* What you should do
Your response must be made up of each line in the data below that contains the string "such".

--- START ---

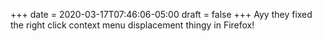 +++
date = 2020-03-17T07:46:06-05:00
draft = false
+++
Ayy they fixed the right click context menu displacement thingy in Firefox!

--- END ---
--- START ---

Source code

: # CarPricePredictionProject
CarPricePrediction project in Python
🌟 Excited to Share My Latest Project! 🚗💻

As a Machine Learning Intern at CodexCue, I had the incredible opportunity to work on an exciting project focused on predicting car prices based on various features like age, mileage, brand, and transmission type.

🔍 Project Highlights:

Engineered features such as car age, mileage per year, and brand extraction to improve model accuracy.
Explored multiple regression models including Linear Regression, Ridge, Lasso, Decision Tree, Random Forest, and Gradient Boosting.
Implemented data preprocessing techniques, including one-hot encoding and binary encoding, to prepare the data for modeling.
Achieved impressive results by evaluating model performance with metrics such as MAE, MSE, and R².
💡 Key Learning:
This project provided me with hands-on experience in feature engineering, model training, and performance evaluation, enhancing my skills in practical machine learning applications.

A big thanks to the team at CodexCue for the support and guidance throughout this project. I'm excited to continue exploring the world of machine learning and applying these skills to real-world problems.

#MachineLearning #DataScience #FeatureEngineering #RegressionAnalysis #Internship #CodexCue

--- END ---
--- START ---

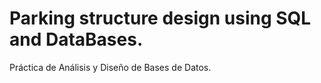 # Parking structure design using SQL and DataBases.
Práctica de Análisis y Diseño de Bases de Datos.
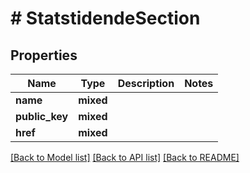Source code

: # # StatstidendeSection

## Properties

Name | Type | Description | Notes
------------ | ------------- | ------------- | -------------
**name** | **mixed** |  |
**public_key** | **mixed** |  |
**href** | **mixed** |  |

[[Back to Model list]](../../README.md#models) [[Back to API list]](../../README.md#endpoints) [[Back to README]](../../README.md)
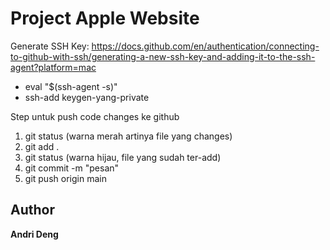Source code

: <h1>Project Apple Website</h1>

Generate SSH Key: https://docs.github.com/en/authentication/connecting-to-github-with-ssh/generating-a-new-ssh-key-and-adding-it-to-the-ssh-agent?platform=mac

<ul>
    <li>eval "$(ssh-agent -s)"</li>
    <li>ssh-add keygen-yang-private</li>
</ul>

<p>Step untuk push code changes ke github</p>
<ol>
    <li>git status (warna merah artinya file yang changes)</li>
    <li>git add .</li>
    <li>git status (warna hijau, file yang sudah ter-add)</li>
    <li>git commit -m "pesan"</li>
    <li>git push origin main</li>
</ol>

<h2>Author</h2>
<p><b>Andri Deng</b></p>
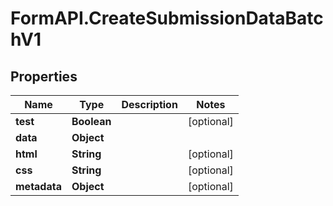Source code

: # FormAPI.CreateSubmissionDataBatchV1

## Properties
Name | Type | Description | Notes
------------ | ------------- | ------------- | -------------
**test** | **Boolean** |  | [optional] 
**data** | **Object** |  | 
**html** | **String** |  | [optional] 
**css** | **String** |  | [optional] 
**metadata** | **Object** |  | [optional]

--- END ---

* Response to the exercise
Engineered features such as car age, mileage per year, and brand extraction to improve model accuracy.
Achieved impressive results by evaluating model performance with metrics such as MAE, MSE, and R².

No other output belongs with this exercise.